# Post Your Screw Ups!



## PhotoXopher (Dec 18, 2009)

I just posted a photo in the Beginner's forum and it got me thinking...

We all enjoy showing off our better work, but how about those 'doh!' moments you wish you could do over?

Let's have some fun with our mistakes, here's one of mine from today:

Missed Red Tail Hawk Opportunity:


----------



## Nikkor (Dec 18, 2009)

Haha! Kudos on the post! Awesome idea!!!!
I'll find some at home and definetely post them!
And this isn't a bad shot ... granted, there isn't a bird, but still kind of nice.


----------



## PhotoXopher (Dec 18, 2009)

Oh there's a bird alright... it's a Bokeh Bird, dead center


----------



## Battou (Dec 18, 2009)

this thread already exists lol

http://www.thephotoforum.com/forum/just-fun/159391-couple-bloopers.html


----------



## Nikkor (Dec 18, 2009)

Haha, yeah I noticed that just now!!!!


----------



## Nikkor (Dec 18, 2009)

Would've been great though!


----------



## PhotoXopher (Dec 19, 2009)

Post 'em up


----------



## IgsEMT (Dec 19, 2009)

NOW, I'll keep them.
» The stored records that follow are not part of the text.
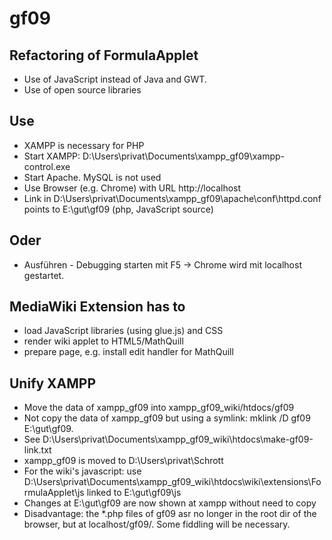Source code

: # gf09
## Refactoring of FormulaApplet
* Use of JavaScript instead of Java and GWT. 
* Use of open source libraries
## Use
* XAMPP is necessary for PHP
* Start XAMPP: D:\Users\privat\Documents\xampp_gf09\xampp-control.exe
* Start Apache. MySQL is not used
* Use Browser (e.g. Chrome) with URL http://localhost
* Link in D:\Users\privat\Documents\xampp_gf09\apache\conf\httpd.conf points to E:\gut\gf09 (php, JavaScript source)
## Oder
* Ausführen - Debugging starten mit F5 -> Chrome wird mit localhost gestartet.
## MediaWiki Extension has to
* load JavaScript libraries (using glue.js) and CSS
* render wiki applet to HTML5/MathQuill
* prepare page, e.g. install edit handler for MathQuill
## Unify XAMPP
* Move the data of xampp_gf09 into xampp_gf09_wiki/htdocs/gf09
* Not copy the data of xampp_gf09 but using a symlink: mklink /D gf09 E:\gut\gf09. 
* See D:\Users\privat\Documents\xampp_gf09_wiki\htdocs\make-gf09-link.txt
* xampp_gf09 is moved to D:\Users\privat\Schrott
* For the wiki's javascript: use D:\Users\privat\Documents\xampp_gf09_wiki\htdocs\wiki\extensions\FormulaApplet\js linked to E:\gut\gf09\js
* Changes at E:\gut\gf09 are now shown at xampp without need to copy
* Disadvantage: the *.php files of gf09 asr no longer in the root dir of the browser, but at localhost/gf09/. Some fiddling will be necessary.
Usually they don't even make it into the editor


----------



## jbylake (Dec 19, 2009)

I don't think there is enough hard drive room on the server for mine..

J.:mrgreen:


----------



## IgsEMT (Dec 19, 2009)

> I don't think there is enough hard drive room on the server for mine..
> 
> J.:mrgreen:


hey hey, you aren't THAT powerful with junky files.


----------



## Mecal (Dec 20, 2009)

clever idea for a thread.

unfortunately, I don't keep them.
However, just recently I was taking some photos in low light.  I kept it on that setting, and the next day, I went to try and take pictures of my aquarium - in the day.
So of course, I take about 3 pictures, and see they are REALLY bright.  Took me a moment to figure it out, lol.


----------



## PhotoXopher (Dec 21, 2009)

No other brave souls willing to share their less than optimal work?


----------



## JMLPictures (Dec 23, 2009)

This should be fun... i normally delete all my messups but i found these:

1. Maybe a little to much flash? I could be wrong... 





2. Maybe I should warn them before taking a pic??? 





josh


----------